EXERCISE DATA -
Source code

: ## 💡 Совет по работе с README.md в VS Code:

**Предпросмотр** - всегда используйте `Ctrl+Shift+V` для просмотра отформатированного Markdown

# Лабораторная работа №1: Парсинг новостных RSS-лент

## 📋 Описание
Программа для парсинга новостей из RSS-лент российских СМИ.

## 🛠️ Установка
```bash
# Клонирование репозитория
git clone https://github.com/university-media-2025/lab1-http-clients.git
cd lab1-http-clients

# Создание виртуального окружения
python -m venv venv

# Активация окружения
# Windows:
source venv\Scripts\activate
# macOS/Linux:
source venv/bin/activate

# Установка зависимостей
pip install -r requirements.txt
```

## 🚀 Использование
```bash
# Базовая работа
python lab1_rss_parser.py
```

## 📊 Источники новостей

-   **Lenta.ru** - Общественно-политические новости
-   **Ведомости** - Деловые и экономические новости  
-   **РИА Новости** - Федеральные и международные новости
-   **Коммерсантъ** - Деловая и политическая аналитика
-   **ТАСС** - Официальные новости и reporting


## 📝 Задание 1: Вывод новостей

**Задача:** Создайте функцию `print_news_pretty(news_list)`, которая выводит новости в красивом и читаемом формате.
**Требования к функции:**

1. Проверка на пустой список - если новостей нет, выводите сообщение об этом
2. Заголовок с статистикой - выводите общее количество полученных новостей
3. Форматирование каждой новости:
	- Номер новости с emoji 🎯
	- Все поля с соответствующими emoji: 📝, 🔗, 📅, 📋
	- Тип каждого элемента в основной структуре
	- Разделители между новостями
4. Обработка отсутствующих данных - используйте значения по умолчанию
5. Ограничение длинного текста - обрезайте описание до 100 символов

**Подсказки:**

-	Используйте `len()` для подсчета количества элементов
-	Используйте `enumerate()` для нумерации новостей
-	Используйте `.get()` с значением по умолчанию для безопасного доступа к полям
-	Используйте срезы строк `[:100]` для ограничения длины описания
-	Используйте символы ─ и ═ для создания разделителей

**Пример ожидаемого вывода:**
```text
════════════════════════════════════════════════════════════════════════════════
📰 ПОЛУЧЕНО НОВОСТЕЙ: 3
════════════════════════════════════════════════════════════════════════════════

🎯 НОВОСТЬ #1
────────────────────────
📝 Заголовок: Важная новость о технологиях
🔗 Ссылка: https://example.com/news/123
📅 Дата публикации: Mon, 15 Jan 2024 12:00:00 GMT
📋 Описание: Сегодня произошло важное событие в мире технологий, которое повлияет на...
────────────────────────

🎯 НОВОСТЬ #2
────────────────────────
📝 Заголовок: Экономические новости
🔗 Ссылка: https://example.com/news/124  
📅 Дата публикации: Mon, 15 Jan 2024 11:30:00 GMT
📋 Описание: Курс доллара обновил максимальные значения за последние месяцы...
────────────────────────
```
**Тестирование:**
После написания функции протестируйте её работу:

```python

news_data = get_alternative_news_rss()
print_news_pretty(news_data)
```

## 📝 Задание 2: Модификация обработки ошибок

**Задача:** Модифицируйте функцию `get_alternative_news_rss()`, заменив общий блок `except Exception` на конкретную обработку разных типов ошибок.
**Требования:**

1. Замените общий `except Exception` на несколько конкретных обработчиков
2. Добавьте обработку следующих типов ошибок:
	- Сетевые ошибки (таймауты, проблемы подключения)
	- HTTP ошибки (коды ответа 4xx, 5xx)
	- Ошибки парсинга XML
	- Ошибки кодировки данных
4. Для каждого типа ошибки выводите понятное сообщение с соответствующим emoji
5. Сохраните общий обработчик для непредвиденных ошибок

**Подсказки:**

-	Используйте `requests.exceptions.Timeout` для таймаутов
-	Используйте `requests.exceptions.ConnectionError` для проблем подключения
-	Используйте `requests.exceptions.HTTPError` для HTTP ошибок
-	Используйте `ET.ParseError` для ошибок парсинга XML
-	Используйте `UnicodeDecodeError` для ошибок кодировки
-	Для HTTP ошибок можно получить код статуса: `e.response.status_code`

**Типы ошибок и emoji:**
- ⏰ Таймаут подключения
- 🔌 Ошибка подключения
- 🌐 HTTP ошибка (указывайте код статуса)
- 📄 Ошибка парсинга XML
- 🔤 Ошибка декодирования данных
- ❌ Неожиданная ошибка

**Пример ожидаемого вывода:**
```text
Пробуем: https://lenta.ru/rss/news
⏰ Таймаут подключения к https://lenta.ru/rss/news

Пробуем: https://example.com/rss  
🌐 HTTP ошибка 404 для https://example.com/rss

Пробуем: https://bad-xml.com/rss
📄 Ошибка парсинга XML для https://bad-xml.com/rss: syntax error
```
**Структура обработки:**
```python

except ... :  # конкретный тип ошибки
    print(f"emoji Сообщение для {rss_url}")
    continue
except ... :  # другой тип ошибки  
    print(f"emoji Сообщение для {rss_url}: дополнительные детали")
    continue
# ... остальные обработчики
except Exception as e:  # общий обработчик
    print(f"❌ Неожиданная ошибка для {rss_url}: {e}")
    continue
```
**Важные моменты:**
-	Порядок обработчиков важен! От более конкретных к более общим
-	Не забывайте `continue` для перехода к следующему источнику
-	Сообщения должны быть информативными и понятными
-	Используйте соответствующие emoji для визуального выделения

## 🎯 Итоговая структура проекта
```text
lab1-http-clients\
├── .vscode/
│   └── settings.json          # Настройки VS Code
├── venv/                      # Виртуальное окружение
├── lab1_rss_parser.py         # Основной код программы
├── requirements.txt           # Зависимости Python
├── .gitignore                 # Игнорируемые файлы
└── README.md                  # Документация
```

DESCRIPTION OF THE TASK -
Would you quote everything above from the line containing "- Ошибки парсинга XML" down to the line containing "ошибок парсинга XML"? Include both of those lines and nothing else.

REPLY TO THE TASK -
	- Ошибки парсинга XML
	- Ошибки кодировки данных
4. Для каждого типа ошибки выводите понятное сообщение с соответствующим emoji
5. Сохраните общий обработчик для непредвиденных ошибок

**Подсказки:**

-	Используйте `requests.exceptions.Timeout` для таймаутов
-	Используйте `requests.exceptions.ConnectionError` для проблем подключения
-	Используйте `requests.exceptions.HTTPError` для HTTP ошибок
-	Используйте `ET.ParseError` для ошибок парсинга XML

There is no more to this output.